Haskell for all: Haskell for Mainstream Programmers

Saturday, December 31, 2011

Haskell for Mainstream Programmers - Code reuse

Haskell code reuse is extraordinarily high because the language builds on a strong foundation of category theory, which is the mathematician's version of "code reuse". Mathematicians developed category theory in order to identify patterns common to every branch of mathematics, but several brilliant computer scientists discovered that those same patterns are also common in programming languages as well.

Haskell programmers work much more rapidly because of this phenomenally high code reuse.

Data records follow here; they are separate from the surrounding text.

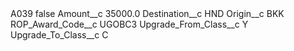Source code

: <?xml version="1.0" encoding="UTF-8"?>
<CustomMetadata xmlns="http://soap.sforce.com/2006/04/metadata" xmlns:xsi="http://www.w3.org/2001/XMLSchema-instance" xmlns:xsd="http://www.w3.org/2001/XMLSchema">
    <label>A039</label>
    <protected>false</protected>
    <values>
        <field>Amount__c</field>
        <value xsi:type="xsd:double">35000.0</value>
    </values>
    <values>
        <field>Destination__c</field>
        <value xsi:type="xsd:string">HND</value>
    </values>
    <values>
        <field>Origin__c</field>
        <value xsi:type="xsd:string">BKK</value>
    </values>
    <values>
        <field>ROP_Award_Code__c</field>
        <value xsi:type="xsd:string">UGOBC3</value>
    </values>
    <values>
        <field>Upgrade_From_Class__c</field>
        <value xsi:type="xsd:string">Y</value>
    </values>
    <values>
        <field>Upgrade_To_Class__c</field>
        <value xsi:type="xsd:string">C</value>
    </values>
</CustomMetadata>
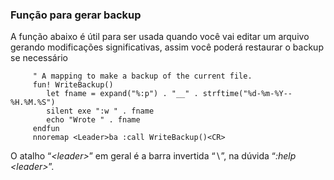 ### Função para gerar backup 

A função abaixo é útil para ser usada quando você vai editar um arquivo
gerando modificações significativas, assim você poderá restaurar o
backup se necessário

         " A mapping to make a backup of the current file.
         fun! WriteBackup()
            let fname = expand("%:p") . "__" . strftime("%d-%m-%Y--%H.%M.%S")
            silent exe ":w " . fname
            echo "Wrote " . fname
         endfun
         nnoremap <Leader>ba :call WriteBackup()<CR>

O atalho “*\<leader\>*” em geral é a barra invertida
“$\backslash$”, na dúvida “*:help \<leader\>*”.


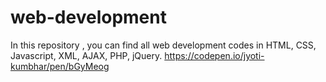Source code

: # web-development
In this repository , you can find all web development codes in HTML, CSS, Javascript, XML, AJAX, PHP, jQuery.
https://codepen.io/jyoti-kumbhar/pen/bGyMeog
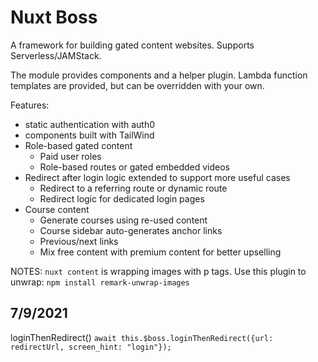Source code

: # Nuxt Boss
A framework for building gated content websites. Supports Serverless/JAMStack.

The module provides components and a helper plugin. Lambda function templates are provided, but can be overridden with your own.

Features:
* static authentication with auth0
* components built with TailWind
* Role-based gated content
  * Paid user roles
  * Role-based routes or gated embedded videos
* Redirect after login logic extended to support more useful cases
  * Redirect to a referring route or dynamic route
  * Redirect logic for dedicated login pages
* Course content
  * Generate courses using re-used content 
  * Course sidebar auto-generates anchor links
  * Previous/next links
  * Mix free content with premium content for better upselling

NOTES:
`nuxt content` is wrapping images with p tags. Use this plugin to unwrap: `npm install remark-unwrap-images`


## 7/9/2021
loginThenRedirect()
`await this.$boss.loginThenRedirect({url: redirectUrl, screen_hint: "login"});`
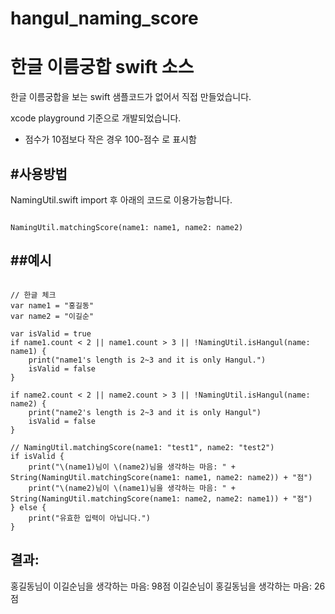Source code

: # hangul_naming_score
한글 이름궁합 swift 소스
========================

한글 이름궁합을 보는 swift 샘플코드가 없어서 직접 만들었습니다.

xcode playground 기준으로 개발되었습니다.

* 점수가 10점보다 작은 경우 100-점수 로 표시함


#사용방법
---------

NamingUtil.swift import 후 아래의 코드로 이용가능합니다.

<pre><code>
NamingUtil.matchingScore(name1: name1, name2: name2)
</code></pre>

##예시
---------
<pre><code>
// 한글 체크
var name1 = "홍길동"
var name2 = "이길순"

var isValid = true
if name1.count < 2 || name1.count > 3 || !NamingUtil.isHangul(name: name1) {
    print("name1's length is 2~3 and it is only Hangul.")
    isValid = false
}

if name2.count < 2 || name2.count > 3 || !NamingUtil.isHangul(name: name2) {
    print("name2's length is 2~3 and it is only Hangul")
    isValid = false
}

// NamingUtil.matchingScore(name1: "test1", name2: "test2")
if isValid {
    print("\(name1)님이 \(name2)님을 생각하는 마음: " + String(NamingUtil.matchingScore(name1: name1, name2: name2)) + "점")
    print("\(name2)님이 \(name1)님을 생각하는 마음: " + String(NamingUtil.matchingScore(name1: name2, name2: name1)) + "점")
} else {
    print("유효한 입력이 아닙니다.")
}
</code></pre>

결과:
--------
홍길동님이 이길순님을 생각하는 마음: 98점
이길순님이 홍길동님을 생각하는 마음: 26점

Other languages penalize you for using a new library because you must spend a considerable amount of time learning the library's API, reading documentation, and learning library-specific conventions. A proficient Haskeller adopts libraries in minutes because they all share common interfaces derived from category theory.

I'll illustrate this using Haskell's Functor interface, derived from functors in category theory.

Maybe Functor

Java programmers must constantly check for null pointers. This forces them to constantly write code like the following:

String s = null;
if (null != x)
{
    s = x.toString();
}

C programmers have the same problem, where a function might return a special value or null pointer to indicate failure:

FILE *fp = NULL;
fp = fopen("poem.txt", "w");
if (fp)
{
    fprintf(fp, "Roses are red\n");
}

In Haskell, you model values that might be empty using the following type:

data Maybe a = Just a | Nothing

Maybe a denotes something that "maybe" holds a value of type a because there are two ways you can build a value of type Maybe a. Either you provide a value of type a using the Just constructor or you provide no value at all with the Nothing constructor. For example, a map lookup might fail, so the type of Haskell's lookup function is:

lookup :: (Ord k) => k -> Map k a -> Maybe a

This works great except for one problem. All our existing functions that expect arguments of type a will reject arguments of type Maybe a. For example, the following code will not compile:

square :: Int -> Int
square x = x ^ 2

four = square (Just 2) -- wrong

This fails to compile because square expects its argument to be of type Int and not Maybe Int, so let's write a helper function to give square a hand by converting square into a function that works on Maybes. Haskell uses the name fmap for this function:

fmap:: (a -> b) -> Maybe a -> b -- wrong
fmap f (Just x) = f x

Oops! We forgot to cover all possible constructors. fmap's second argument has type Maybe a, which means that fmap must also accept Nothing for its second argument. If we try to lift our function to operate on a Nothing, fmap will fail with a run-time error:

> fmap square (Just 2)
4
> fmap square Nothing
*** Exception: Non-exhaustive patterns in function fmap

Hmm, it seems that our fmap function can sometimes fail, so why not make its return type use Maybe to encapsulate that failure:

fmap :: (a -> b) -> Maybe a -> Maybe b
fmap f (Just x) = Just (f x)
fmap f Nothing  = Nothing

Much better! Now our function handles errors transparently by simply propagating them:

> fmap square (Just 2)
Just 4
> fmap square Nothing
Nothing

We just unwittingly defined our first functor, the Maybe functor. To see why, let's look at the definition of the Functor class:

class Functor f where
    fmap :: (a -> b) -> f a -> f b

If you substitute Maybe for f then you get the type signature for the fmap function we just derived. Using Haskell terminology, Maybe is an instance of the Functor class. Haskell classes are analagous to C#/Java interfaces, so using their terminology you would say that Maybe implements the Functor interface.

Collection Functors

Haskell lists are ordered sets of objects and a Haskell list containing objects of type a is denoted [a], which is just syntactic sugar for [] a. You can treat [] as a Functor:

instance Functor [] where
    fmap :: (a -> b) -> [a] -> [b]
    fmap = map

Python programmers might recognize this is the same as their map function. Just like Python's map, fmap will work on all homogeneous Haskell data structures and generators (a.k.a. iterables in Python) because they all implement the Functor interface:

instance Functor Set where
    fmap :: (a -> b) -> Set a -> Set b
    fmap = ... -- implementation elided
instance Functor Tree where
    fmap :: (a -> b) -> Tree a -> Tree b
    fmap = ... -- implementation elided
instance Functor (Map k) where
    fmap :: (a -> b) -> Map k a -> Map k b
    fmap = ... -- implementation elided

Haskell differs from C++ and Java in that it does not have a unified collections interface, because many operations on collections are actually instances of more general classes. For example, list concatenation uses mappend from the Monoid class.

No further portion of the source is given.